In order to ascertain the constitutionality of the acts under discussion, the Court had to tackle a preliminary question: whether or not, under Russian constitutional law, the Chechen Republic had the right to secede unilaterally from the Russian Federation. Clearly, had the Court found a basis for such a right, the decrees in questions aimed at preventing the Chechen secession could not have been constitutional.

In the event the Court found that:

[T]he Constitution of the Russian Federation, like the previous Constitution of 1978, does not envisage a unilateral resolution of the issue of changing the status of the subject of the Federation and its secession from the Russian Federation7

It went on to say that:

State integrity is one of the foundations of the Constitutional system of the Russian Federation.

Moreover, in the opinion of the Court:

[T]he constitutional goal of preserving the integrity of the Russian State accords with the universally recognised principles concerning the right of nations to self-determination (emphasis added).

In this connection, the Court mentioned the first part of the `saving clause' of the 1970 U.N. Declaration on Friendly Relations to the effect that the right to self-determination should not be construed

as authorising or encouraging any acts leading to the dismemberment or complete disruption of territorial integrity or political unity of sovereign independent States conducting themselves in compliance with the principle of equal rights and self-determination of people.8

It is worth emphasising that the Court deemed it necessary to test the legitimacy of the decrees of the central authorities not only under the Russian constitutional legal order, but also under international law and, in particular, under the principle of self-determination as laid down in the U.N. 1970 Declaration on Friendly Relations.9 In this it could be argued that the Court misinterpreted the very meaning of the saving clause embodied in the Declaration. This clause does not provide that the right of self-determination leaves unaffected the territorial integrity of any sovereign State. The saving clause provides that the right to territorial integrity applies only to those States `conducting themselves in compliance with the principle of equal rights and self-determination'. The criteria for establishing whether states have acted in accordance with this principle are spelled out in the last part of the clause: a state should have a government representing the whole people belonging to the territory without distinction as to race, creed or colour (emphasis added).10

It follows that, under the saving clause, only those states having a `representative government' which makes no distinction as to race, creed or colour can claim that their right to territorial integrity must not be affected by secessionist groups, since their central governments comply with the principle of self-determination.

What is it meant by `representative' in the context of the clause under discussion?

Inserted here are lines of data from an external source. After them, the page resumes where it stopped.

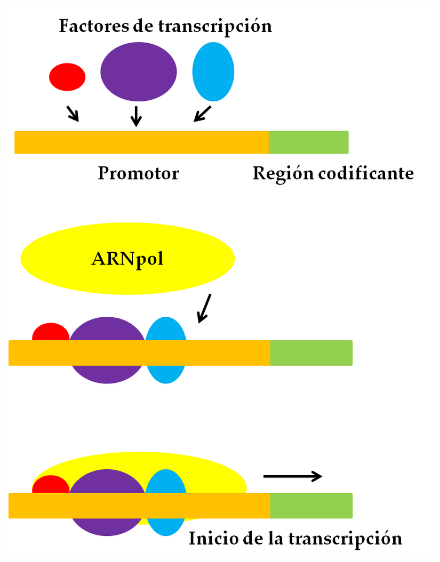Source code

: \documentclass[xcolor=dvipsnames]{beamer}
\begin{document}
\begin{frame}
\begin{columns}[c]
\begin{figure}[p]
    \centering
    \includegraphics[width=.9\textwidth]{con-tf_simple}
\end{figure}
\end{columns}
\end{frame}
\end{document}
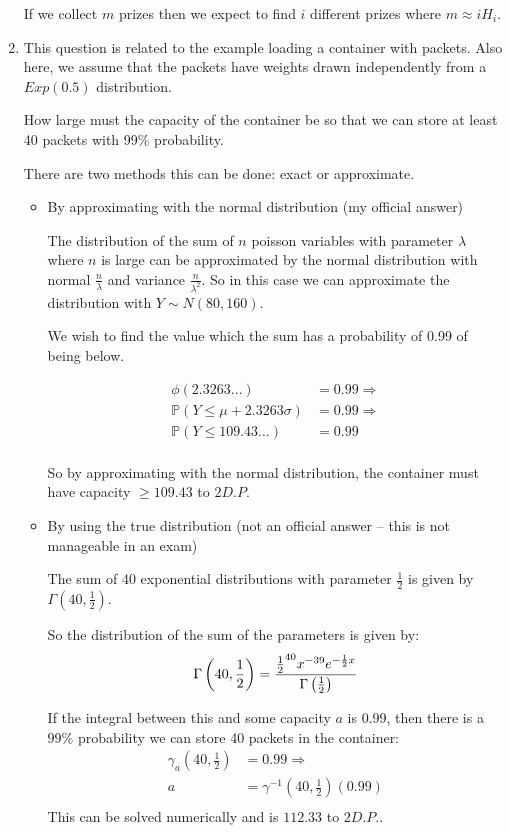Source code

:\documentclass[10pt,\jkfside,a4paper]{article}
\begin{document}
\begin{enumerate}
If we collect $m$ prizes then we expect to find $i$ different prizes where $m \approx iH_i$.

\item

This question is related to the example loading a container with packets.
Also here, we assume that the packets have weights drawn independently from
a $Exp(0.5)$ distribution.

How large must the capacity of the container be so that we can store at least 40
packets with 99\% probability.

There are two methods this can be done: exact or approximate.

\begin{itemize}

\item By approximating with the normal distribution (my official answer)

The distribution of the sum of $n$ poisson variables with parameter $\lambda$ where $n$ is large can be approximated
by the normal distribution with normal $\frac{n}{\lambda}$ and variance $\frac{n}{\lambda^2}$. So in this case we can
approximate the distribution with $Y \sim N(80, 160)$.

We wish to find the value which the sum has a probability of 0.99 of being below.

\[
\begin{split}
\phi(2.3263\dots) &= 0.99 \Longrightarrow \\
\mathbb{P}(Y \leq \mu + 2.3263 \sigma) &= 0.99 \Longrightarrow \\
\mathbb{P}(Y \leq 109.43\dots) &= 0.99 \\
\end{split}
\]

So by approximating with the normal distribution, the container must have capacity $\geq 109.43$ to $2 D.P$.

\item By using the true distribution (not an official answer -- this is not manageable in an exam)

The sum of $40$ exponential distributions with parameter $\frac{1}{2}$ is given by
$\Gamma\left( 40, \frac{1}{2} \right)$.

So the distribution of the sum of the parameters is given by:
\[
\Gamma\left( 40, \frac{1}{2} \right) = \frac{\frac{1}{2}^{40} x^{-39} e^{-\frac{1}{2} x}}{\Gamma\left(\frac{1}{2}\right)} \\
\]

If the integral between this and some capacity $a$ is 0.99, then there is a $99\%$ probability
we can store 40 packets in the container:
\[
\begin{split}
\gamma_a\left( 40, \frac{1}{2} \right) &= 0.99 \Longrightarrow \\
a &= \gamma^{-1}\left( 40, \frac{1}{2} \right)(0.99) \\
\end{split}
\]
This can be solved numerically and is $112.33$ to $2 D.P.$.

\end{itemize}

\end{enumerate}
\end{document}
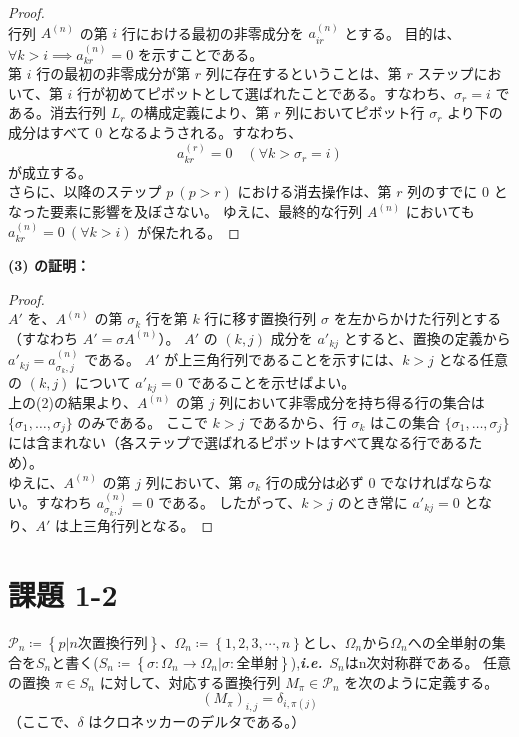 \documentclass[dvipdfmx,a4paper]{jsarticle} %
\makeatletter
\newcommand*{\ie}{\textbf{\textit{i.e.}}\@\xspace} %
\theoremstyle{mystyle}                       %
\makeatother
\begin{document}
\begin{proof}\ \\
\noindent
行列 $A^{(n)}$ の第 $i$ 行における最初の非零成分を $a^{(n)}_{ir}$ とする。
目的は、$\forall k > i \implies a^{(n)}_{kr} = 0$ を示すことである。\\

\noindent
第 $i$ 行の最初の非零成分が第 $r$ 列に存在するということは、第 $r$ ステップにおいて、第 $i$ 行が初めてピボットとして選ばれたことである。すなわち、$ \sigma_r = i $
である。消去行列 $L_r$ の構成定義により、第 $r$ 列においてピボット行 $\sigma_r$ より下の成分はすべて $0$ となるようされる。すなわち、
$$ a^{(r)}_{kr} = 0 \quad (\forall k > \sigma_r = i) $$
が成立する。\\

\noindent
さらに、以降のステップ $p \ (p > r)$ における消去操作は、第 $r$ 列のすでに $0$ となった要素に影響を及ぼさない。
ゆえに、最終的な行列 $A^{(n)}$ においても $a^{(n)}_{kr} = 0 \ (\forall k > i)$ が保たれる。

\end{proof}
\vspace{1em}
\noindent
\textbf{(3) の証明：}

\begin{proof}\ \\
\noindent
$A'$ を、$A^{(n)}$ の第 $\sigma_k$ 行を第 $k$ 行に移す置換行列 $\sigma$ を左からかけた行列とする（すなわち $A' = \sigma A^{(n)}$）。
$A'$ の $(k, j)$ 成分を $a'_{kj}$ とすると、置換の定義から $a'_{kj} = a^{(n)}_{\sigma_k, j}$ である。
$A'$ が上三角行列であることを示すには、$k > j$ となる任意の $(k, j)$ について $a'_{kj} = 0$ であることを示せばよい。\\

\noindent
上の(2)の結果より、$A^{(n)}$ の第 $j$ 列において非零成分を持ち得る行の集合は $\{\sigma_1, \dots, \sigma_j\}$ のみである。
ここで $k > j$ であるから、行 $\sigma_k$ はこの集合 $\{\sigma_1, \dots, \sigma_j\}$ には含まれない（各ステップで選ばれるピボットはすべて異なる行であるため）。\\

\noindent
ゆえに、$A^{(n)}$ の第 $j$ 列において、第 $\sigma_k$ 行の成分は必ず $0$ でなければならない。すなわち $a^{(n)}_{\sigma_k, j} = 0$ である。
したがって、$k > j$ のとき常に $a'_{kj} = 0$ となり、$A'$ は上三角行列となる。
\end{proof}
\vspace{2em}

\section*{\textbf{\large 課題 1-2}\quad \normalfont\large}
\noindent
$\mathscr{P}_{n}\coloneqq \left\{p| n次置換行列\right\}$、$\Omega_n\coloneqq \left\{1,2,3,\cdots,n\right\}$とし、$\Omega_n$から$\Omega_n$への全単射の集合を$S_n$と書く($S_n \coloneqq \left\{\sigma: \Omega_n\to \Omega_n|\sigma: 全単射\right\}$),\ie \ $S_n$はn次対称群である。
任意の置換 $\pi \in S_n$ に対して、対応する置換行列 $M_\pi \in \mathscr{P}_n$ を次のように定義する。
$$(M_\pi)_{i,j} = \delta_{i, \pi(j)}$$
（ここで、$\delta$ はクロネッカーのデルタである。）
\end{document}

In other words, when can a secessionist group claim that it is not `represented' and is consequently entitled to self-determination? According to some commentators, the language of the saving-clause warrants the following conclusions. Firstly, if racial and religious groups living in a sovereign State are denied access to the political decision-making process, they have the right to internal self-determination. Secondly, these groups are also entitled to seek secession (i.e. they have the right to external self-determination) if they face `extreme and unremitting persecution' and there exists no `reasonable prospect for a peaceful challenge'.11

Whether or not one shares this view, it seems unquestionable that the saving clause has been misconstrued in the judgement under discussion. The Court, rather surprisingly, failed to mention the last part of the saving clause quoted above. In so doing, it avoided the central issue raised by that saving-clause, i.e. is the Government of the RF sufficiently representative and not discriminating? Plainly, without some examination of the representative nature of the Russian government the U.N. 1970 Declaration on Friendly Relations could not support the determination of the Court to the effect that the principle of territorial integrity envisaged in the Russian Constitution is in accordance with general international law.12 In other words, it appears that the Court jumped to a conclusion and simply took it for granted that, under the 1970 Declaration and its saving clause, the Chechen Republic was not entitled to the right to secession on the grounds of the principle of self-determination. Rather paradoxically, the Court would appear to have based its judgment in part on a international instrument providing for the right, under extreme circumstances, to secession of groups living within the territory of sovereign states .

7 It must be pointed out that Article 72 of the 1978 Constitution of the Soviet Union provided the right of each Republic to unilateral secession from the USSR. This provision has remained a dead letter (see, among others, A. Cassese, Self-determination of Peoples: A legal Appraisal (1995) 264 ff.). The statement of the Court regarding the absence of a right to unilateral secession under the 1978 Constitution must therefore be taken to be based on a factual assessment rather than a correct legal construction of that constitutional provision.

8 GA Resolution 2625(XXV), 24 October 1970.

9 A similar approach was taken by the Court in the Tatarstan case, concerning an attempt of the Tatarstan Republic to break away from Russia. The Court examined the constitutionality of this attempt from both an internal and an international point of view. It held that the unilateral secessionist steps of the Tatarstan Republic did not find a basis in the Russian Constitution and that, even if the Republic was entitled to change its political status on the ground of the principle of self-determination, this principle did not necessarily provide a legal basis for separatism. In this regard, the Court in particular underscored that the realisation of the principle of self-detrmination had to be construed in accordance with the principle of territorial integrity of States and of universal respect for human rights. To support this conclusion, the Court cited many international instruments, such as the 1966 Covenants on Human Rights, the 1970 Declaration on Friendly Relations and the 1975 Helsinki Final Act (see Danilenko, `The New Russian Constitution and International Law' 88 AJIL (1994) 463-464).

10 The saving clause provides that: `Nothing in the foregoing paragraphs [laying down the principle of self-determination] shall be construed as authorising or encouraging any action which would dismember or impair, totally or in part, the territorial integrity or political unity of sovereign states conducting themselves in compliance with the principle of equal rights and self-determination of peoples as described above and thus possessed of a government representing the whole people belonging to the territory without distinction as to race, creed or colour'.

11 See Cassese, Self Determination of Peoples, supra note 6 at 112 ff. On the distiction between internal and external self-determination see ibidem, 71 ff. and the authors cited at note 6, p. 70 in the same work.

12 The 1970 Declaration could support the statement of the Court only if the latter had established (which it did not) that the Chechen people did not constitute a racial or religious group and that the conditions allowing secession did not exist.